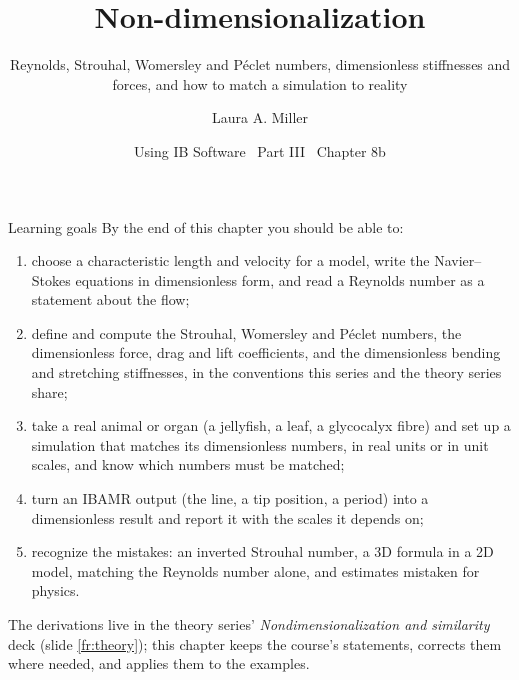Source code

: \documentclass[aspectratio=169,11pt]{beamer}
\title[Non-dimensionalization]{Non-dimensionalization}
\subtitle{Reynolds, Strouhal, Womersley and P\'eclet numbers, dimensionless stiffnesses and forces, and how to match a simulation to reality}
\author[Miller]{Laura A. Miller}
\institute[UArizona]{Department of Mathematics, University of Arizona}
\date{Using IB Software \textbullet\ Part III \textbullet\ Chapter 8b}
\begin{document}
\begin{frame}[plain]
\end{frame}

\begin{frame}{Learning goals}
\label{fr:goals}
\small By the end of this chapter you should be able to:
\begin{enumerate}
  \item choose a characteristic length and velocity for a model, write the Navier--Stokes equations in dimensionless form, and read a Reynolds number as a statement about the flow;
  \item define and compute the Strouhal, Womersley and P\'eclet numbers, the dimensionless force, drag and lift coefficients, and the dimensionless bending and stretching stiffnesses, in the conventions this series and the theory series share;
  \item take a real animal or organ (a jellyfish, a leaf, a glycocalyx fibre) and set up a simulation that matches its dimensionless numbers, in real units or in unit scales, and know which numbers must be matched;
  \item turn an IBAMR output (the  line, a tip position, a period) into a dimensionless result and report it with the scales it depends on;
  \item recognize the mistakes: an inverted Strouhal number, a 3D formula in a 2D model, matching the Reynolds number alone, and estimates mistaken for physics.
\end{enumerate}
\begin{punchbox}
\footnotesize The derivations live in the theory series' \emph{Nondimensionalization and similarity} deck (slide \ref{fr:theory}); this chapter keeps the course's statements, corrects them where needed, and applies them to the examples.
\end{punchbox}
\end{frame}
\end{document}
--
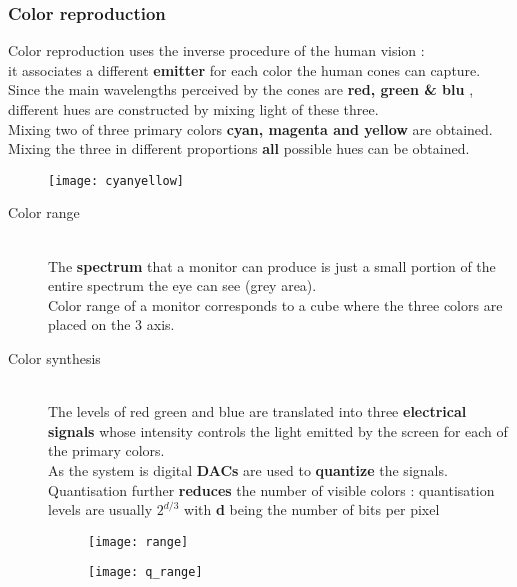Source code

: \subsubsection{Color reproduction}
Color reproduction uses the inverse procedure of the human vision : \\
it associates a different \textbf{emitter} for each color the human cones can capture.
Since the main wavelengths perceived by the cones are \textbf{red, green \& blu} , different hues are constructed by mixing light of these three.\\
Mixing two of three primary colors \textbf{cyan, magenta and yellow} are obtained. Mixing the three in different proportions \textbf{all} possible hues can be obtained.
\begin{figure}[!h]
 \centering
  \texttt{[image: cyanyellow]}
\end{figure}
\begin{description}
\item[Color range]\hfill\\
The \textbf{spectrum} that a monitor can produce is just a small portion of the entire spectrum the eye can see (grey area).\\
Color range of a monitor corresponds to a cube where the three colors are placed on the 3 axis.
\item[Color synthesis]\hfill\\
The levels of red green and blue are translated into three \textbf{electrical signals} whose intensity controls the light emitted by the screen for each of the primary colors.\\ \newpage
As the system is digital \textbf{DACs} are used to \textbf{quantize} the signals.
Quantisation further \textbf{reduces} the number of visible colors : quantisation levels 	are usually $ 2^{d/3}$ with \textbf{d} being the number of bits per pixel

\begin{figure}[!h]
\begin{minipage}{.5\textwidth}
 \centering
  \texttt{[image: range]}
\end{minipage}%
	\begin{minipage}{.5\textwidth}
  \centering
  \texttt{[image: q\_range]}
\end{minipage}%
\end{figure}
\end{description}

• DIRECTIONS FOR THIS TASK
Show each line in the entries that holds the string "textbf".

• ANSWER SPACE
it associates a different \textbf{emitter} for each color the human cones can capture.
Since the main wavelengths perceived by the cones are \textbf{red, green \& blu} , different hues are constructed by mixing light of these three.\\
Mixing two of three primary colors \textbf{cyan, magenta and yellow} are obtained. Mixing the three in different proportions \textbf{all} possible hues can be obtained.
The \textbf{spectrum} that a monitor can produce is just a small portion of the entire spectrum the eye can see (grey area).\\
The levels of red green and blue are translated into three \textbf{electrical signals} whose intensity controls the light emitted by the screen for each of the primary colors.\\ \newpage
As the system is digital \textbf{DACs} are used to \textbf{quantize} the signals.
Quantisation further \textbf{reduces} the number of visible colors : quantisation levels 	are usually $ 2^{d/3}$ with \textbf{d} being the number of bits per pixel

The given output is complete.